(RECORDS FOR THE EXERCISE):
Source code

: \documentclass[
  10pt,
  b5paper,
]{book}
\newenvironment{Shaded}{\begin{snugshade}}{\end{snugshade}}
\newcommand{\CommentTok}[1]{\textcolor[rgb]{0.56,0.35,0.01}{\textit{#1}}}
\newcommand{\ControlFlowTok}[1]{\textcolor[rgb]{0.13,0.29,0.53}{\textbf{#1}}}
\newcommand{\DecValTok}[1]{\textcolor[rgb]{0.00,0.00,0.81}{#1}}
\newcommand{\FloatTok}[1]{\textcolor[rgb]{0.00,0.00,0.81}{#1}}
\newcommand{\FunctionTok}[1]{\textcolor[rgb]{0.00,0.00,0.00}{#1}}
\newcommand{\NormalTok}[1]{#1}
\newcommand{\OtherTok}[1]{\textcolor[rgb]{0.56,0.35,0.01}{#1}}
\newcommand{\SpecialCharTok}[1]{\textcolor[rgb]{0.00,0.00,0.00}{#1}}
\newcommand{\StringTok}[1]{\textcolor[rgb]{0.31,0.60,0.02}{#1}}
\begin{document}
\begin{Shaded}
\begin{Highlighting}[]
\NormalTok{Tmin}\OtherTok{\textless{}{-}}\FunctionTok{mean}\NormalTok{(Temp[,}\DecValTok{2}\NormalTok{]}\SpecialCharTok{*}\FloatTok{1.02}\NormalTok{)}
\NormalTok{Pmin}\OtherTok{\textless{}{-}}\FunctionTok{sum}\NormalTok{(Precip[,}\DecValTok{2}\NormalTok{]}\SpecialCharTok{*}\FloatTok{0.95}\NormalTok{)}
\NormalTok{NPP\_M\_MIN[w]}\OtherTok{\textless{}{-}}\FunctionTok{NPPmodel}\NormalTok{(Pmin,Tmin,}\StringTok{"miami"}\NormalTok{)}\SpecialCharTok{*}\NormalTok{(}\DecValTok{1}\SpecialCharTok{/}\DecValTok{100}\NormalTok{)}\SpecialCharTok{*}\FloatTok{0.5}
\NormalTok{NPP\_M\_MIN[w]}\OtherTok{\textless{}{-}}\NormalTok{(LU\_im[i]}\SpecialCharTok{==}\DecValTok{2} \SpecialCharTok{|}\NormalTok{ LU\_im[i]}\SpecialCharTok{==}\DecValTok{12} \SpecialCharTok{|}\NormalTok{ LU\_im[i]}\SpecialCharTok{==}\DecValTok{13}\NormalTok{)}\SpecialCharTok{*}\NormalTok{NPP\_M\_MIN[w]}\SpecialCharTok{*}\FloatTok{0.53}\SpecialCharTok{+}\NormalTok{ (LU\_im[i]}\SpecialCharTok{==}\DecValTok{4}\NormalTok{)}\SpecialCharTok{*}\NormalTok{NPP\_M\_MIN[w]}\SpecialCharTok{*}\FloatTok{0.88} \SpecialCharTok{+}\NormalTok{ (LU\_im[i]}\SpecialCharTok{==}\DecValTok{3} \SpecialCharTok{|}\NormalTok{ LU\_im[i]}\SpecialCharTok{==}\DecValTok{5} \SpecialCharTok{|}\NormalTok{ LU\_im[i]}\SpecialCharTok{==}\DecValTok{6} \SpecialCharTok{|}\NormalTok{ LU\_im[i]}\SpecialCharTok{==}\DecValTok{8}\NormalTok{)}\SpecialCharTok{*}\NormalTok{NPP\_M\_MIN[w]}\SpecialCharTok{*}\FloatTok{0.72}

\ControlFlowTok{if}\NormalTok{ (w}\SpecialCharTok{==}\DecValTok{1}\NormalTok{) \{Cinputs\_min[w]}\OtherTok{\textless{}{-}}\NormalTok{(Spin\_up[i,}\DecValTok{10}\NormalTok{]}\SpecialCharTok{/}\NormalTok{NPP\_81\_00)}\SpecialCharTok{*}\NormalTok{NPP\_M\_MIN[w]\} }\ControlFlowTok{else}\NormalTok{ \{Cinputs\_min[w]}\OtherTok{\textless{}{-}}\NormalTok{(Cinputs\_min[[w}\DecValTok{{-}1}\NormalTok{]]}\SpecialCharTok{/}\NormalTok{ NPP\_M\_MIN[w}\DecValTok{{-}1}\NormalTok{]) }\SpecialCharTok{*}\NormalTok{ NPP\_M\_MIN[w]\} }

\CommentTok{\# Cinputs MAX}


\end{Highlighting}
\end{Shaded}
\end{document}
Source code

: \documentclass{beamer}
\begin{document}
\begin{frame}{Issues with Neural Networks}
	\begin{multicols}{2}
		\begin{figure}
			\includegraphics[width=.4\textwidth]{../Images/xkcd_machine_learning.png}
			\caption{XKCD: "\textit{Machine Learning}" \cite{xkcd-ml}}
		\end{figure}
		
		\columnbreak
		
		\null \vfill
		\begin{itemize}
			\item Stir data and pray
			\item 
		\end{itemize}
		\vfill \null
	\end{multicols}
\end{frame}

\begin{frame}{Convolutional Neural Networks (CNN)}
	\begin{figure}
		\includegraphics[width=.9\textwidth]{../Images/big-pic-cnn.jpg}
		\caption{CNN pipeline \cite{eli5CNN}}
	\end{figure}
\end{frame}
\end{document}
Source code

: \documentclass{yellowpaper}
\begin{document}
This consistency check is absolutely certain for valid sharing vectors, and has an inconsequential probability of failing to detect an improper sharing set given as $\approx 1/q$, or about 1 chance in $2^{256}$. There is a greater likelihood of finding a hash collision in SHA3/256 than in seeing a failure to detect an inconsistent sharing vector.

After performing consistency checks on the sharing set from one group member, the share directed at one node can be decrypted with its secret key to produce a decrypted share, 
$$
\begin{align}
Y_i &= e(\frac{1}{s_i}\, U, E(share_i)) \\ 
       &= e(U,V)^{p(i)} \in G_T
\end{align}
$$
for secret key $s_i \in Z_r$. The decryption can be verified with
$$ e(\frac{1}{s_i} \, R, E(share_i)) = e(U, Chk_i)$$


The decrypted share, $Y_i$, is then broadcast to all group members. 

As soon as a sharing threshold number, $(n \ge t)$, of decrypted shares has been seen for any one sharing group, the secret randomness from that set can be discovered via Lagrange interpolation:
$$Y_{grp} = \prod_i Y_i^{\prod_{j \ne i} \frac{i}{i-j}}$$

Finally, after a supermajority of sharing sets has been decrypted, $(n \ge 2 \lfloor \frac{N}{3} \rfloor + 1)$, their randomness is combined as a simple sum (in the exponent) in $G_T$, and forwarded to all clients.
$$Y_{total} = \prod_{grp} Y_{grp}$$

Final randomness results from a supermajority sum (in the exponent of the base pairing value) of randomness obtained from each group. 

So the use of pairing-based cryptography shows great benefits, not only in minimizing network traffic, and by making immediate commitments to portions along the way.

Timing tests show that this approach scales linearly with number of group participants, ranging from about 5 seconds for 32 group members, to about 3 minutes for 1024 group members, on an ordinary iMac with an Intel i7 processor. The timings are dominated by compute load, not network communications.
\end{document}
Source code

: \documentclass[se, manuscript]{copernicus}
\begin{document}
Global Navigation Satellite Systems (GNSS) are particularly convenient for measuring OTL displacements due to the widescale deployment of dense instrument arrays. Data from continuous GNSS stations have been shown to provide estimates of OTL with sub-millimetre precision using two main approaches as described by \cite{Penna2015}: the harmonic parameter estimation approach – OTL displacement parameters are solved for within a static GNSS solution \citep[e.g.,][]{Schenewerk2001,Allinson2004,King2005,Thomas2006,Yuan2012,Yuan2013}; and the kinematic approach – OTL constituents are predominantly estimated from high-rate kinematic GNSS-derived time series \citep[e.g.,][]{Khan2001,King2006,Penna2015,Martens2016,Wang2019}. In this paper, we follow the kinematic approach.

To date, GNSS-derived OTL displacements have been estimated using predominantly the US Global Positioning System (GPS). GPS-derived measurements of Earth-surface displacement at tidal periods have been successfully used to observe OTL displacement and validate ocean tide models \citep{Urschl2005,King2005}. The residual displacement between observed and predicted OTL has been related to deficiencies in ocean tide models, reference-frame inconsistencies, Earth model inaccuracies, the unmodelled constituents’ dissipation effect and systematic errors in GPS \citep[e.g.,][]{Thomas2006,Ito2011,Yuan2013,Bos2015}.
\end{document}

(PROBLEM DETAILS):
Which lines of the listing contain the string "randomness"? Copy each of them.

(RESULT OF THE EXERCISE):
As soon as a sharing threshold number, $(n \ge t)$, of decrypted shares has been seen for any one sharing group, the secret randomness from that set can be discovered via Lagrange interpolation:
Finally, after a supermajority of sharing sets has been decrypted, $(n \ge 2 \lfloor \frac{N}{3} \rfloor + 1)$, their randomness is combined as a simple sum (in the exponent) in $G_T$, and forwarded to all clients.
Final randomness results from a supermajority sum (in the exponent of the base pairing value) of randomness obtained from each group. 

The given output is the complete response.